Saved data entries:

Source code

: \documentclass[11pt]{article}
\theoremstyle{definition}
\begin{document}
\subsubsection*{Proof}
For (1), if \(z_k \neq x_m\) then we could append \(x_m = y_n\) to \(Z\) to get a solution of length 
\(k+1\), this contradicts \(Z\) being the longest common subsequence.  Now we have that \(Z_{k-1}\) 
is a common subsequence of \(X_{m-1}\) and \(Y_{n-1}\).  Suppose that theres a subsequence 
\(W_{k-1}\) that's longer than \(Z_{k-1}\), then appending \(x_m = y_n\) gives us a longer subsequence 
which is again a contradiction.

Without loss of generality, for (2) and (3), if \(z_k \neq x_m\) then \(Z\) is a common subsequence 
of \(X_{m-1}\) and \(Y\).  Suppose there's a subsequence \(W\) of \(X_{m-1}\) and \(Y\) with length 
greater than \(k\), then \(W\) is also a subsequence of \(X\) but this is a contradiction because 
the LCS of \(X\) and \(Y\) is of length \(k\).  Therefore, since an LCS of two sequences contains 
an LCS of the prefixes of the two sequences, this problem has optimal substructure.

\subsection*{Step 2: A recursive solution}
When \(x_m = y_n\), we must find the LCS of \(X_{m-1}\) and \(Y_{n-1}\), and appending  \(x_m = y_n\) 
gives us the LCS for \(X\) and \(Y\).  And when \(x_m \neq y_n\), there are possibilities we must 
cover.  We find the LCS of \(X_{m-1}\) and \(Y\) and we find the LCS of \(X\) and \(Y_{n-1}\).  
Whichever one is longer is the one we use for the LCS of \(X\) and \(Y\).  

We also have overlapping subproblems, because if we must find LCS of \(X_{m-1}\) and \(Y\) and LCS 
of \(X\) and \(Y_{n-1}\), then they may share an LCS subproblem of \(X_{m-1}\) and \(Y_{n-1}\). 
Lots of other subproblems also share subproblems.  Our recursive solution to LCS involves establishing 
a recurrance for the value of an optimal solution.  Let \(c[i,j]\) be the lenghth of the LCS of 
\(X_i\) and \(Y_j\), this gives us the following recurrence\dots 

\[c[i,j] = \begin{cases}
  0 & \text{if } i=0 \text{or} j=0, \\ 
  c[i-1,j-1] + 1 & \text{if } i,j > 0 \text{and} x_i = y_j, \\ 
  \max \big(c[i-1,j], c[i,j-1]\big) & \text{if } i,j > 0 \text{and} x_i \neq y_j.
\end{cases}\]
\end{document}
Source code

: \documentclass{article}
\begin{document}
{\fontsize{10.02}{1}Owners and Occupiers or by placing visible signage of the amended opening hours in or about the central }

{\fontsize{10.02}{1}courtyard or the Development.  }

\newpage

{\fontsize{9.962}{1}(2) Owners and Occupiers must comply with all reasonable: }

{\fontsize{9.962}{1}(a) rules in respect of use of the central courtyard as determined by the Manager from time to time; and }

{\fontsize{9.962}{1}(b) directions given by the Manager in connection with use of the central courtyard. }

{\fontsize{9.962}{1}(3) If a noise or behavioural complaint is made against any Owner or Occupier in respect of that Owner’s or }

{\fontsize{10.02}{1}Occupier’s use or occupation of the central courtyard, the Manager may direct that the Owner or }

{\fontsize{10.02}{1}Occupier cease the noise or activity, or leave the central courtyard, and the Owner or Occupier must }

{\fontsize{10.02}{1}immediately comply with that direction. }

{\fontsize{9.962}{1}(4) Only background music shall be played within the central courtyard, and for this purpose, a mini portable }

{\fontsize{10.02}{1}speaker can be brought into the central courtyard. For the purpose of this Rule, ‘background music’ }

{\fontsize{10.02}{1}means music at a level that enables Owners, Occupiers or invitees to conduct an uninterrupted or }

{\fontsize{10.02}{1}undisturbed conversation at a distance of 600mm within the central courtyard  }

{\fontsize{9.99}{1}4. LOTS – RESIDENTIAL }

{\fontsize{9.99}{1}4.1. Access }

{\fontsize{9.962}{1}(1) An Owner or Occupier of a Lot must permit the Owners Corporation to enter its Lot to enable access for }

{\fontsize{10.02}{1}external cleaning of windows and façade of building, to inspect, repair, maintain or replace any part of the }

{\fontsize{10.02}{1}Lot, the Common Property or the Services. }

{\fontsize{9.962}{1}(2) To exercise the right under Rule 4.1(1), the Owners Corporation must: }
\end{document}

WORK REQUEST
Scan the records above for the lines holding "2: A recursive" and "and we find". Transcribe those two and every line between them word for word, and no others.

RESPONSE BELOW
\subsection*{Step 2: A recursive solution}
When \(x_m = y_n\), we must find the LCS of \(X_{m-1}\) and \(Y_{n-1}\), and appending  \(x_m = y_n\) 
gives us the LCS for \(X\) and \(Y\).  And when \(x_m \neq y_n\), there are possibilities we must 
cover.  We find the LCS of \(X_{m-1}\) and \(Y\) and we find the LCS of \(X\) and \(Y_{n-1}\).  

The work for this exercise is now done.